The Lake Superior Zoo, previously known as the Duluth Zoo, is an Association of Zoos and Aquariums (AZA) accredited zoo in Duluth, Minnesota.

Founding
The Lake Superior Zoo was founded in 1923 by a West Duluth businessman, Bert Onsgard, when he built a pen for his white tail deer "Billy".  This helped his vision spread through the community who in turn helped him build the zoo. The Pittsburgh Steel Company donated a rail car of fencing, people donated exotic pets, and school children raised money to buy two lion cubs. A bridge was built over Kingsbury Creek, which runs through the zoo. The zoo went through some difficult years during the Great Depression but eventually managed to build an elephant house. After some very successful years it acquired more animals more native to the area.

Collection
Bessie, the elephant, was one of the zoo's first star attractions. She came to the zoo at the age of 12 in 1937 when the elephant house opened. The zoo's website states:

Before perimeter fencing was installed around the zoo, Bessie would often wander off the zoo grounds and go "visiting." One recounting of an event tells of a neighbor who had to call a zookeeper one evening because Bessie was standing on his front porch. In his haste, the zookeeper ran out the door in his pajamas to retrieve Bessie. When he got there, he simply took her trunk, pulled it over his shoulder, and walked her back to the zoo.

Bessie remained at the zoo until she died in 1974 at the age of 49.

Valerie was  a Himalayan black bear who had been a mascot for a World War II bomber unit. She was donated to the zoo in 1946.
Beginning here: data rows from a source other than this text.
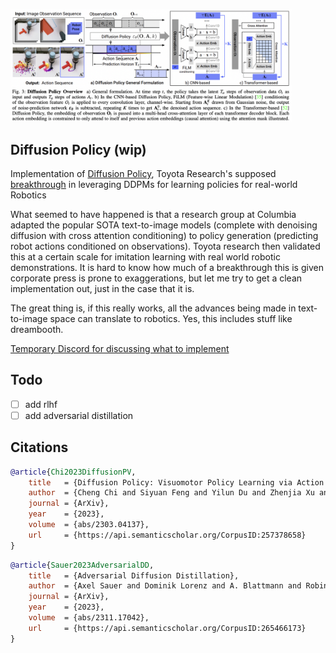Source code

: <img src="./diffusion-policy.png" width="450px"></img>

## Diffusion Policy (wip)

Implementation of <a href="https://arxiv.org/abs/2303.04137">Diffusion Policy</a>, Toyota Research's supposed <a href="https://www.tri.global/news/toyota-research-institute-unveils-breakthrough-teaching-robots-new-behaviors">breakthrough</a> in leveraging DDPMs for learning policies for real-world Robotics

What seemed to have happened is that a research group at Columbia adapted the popular SOTA text-to-image models (complete with denoising diffusion with cross attention conditioning) to policy generation (predicting robot actions conditioned on observations). Toyota research then validated this at a certain scale for imitation learning with real world robotic demonstrations. It is hard to know how much of a breakthrough this is given corporate press is prone to exaggerations, but let me try to get a clean implementation out, just in the case that it is.

The great thing is, if this really works, all the advances being made in text-to-image space can translate to robotics. Yes, this includes stuff like dreambooth.

<a href="https://discord.gg/q3XM7RWd">Temporary Discord for discussing what to implement</a>

## Todo

- [ ] add rlhf
- [ ] add adversarial distillation

## Citations

```bibtex
@article{Chi2023DiffusionPV,
    title   = {Diffusion Policy: Visuomotor Policy Learning via Action Diffusion},
    author  = {Cheng Chi and Siyuan Feng and Yilun Du and Zhenjia Xu and Eric A. Cousineau and Benjamin Burchfiel and Shuran Song},
    journal = {ArXiv},
    year    = {2023},
    volume  = {abs/2303.04137},
    url     = {https://api.semanticscholar.org/CorpusID:257378658}
}
```

```bibtex
@article{Sauer2023AdversarialDD,
    title   = {Adversarial Diffusion Distillation},
    author  = {Axel Sauer and Dominik Lorenz and A. Blattmann and Robin Rombach},
    journal = {ArXiv},
    year    = {2023},
    volume  = {abs/2311.17042},
    url     = {https://api.semanticscholar.org/CorpusID:265466173}
}
```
Mr. Magoo was a mongoose who was smuggled into  Duluth. It had been a pet on a ship that sailed from Madras (now Chennai), India to Duluth. After arriving, the seaman who had smuggled him in decided the troublesome animal needed a new home, and donated him to the zoo. However, federal law prohibited the possession of a mongoose and it was ordered that it be euthanized. Following much public outcry about the order, Secretary of the Interior Stewart Udall granted a pardon that spared his life. Mr. Magoo remained at the Duluth zoo until his death in 1968.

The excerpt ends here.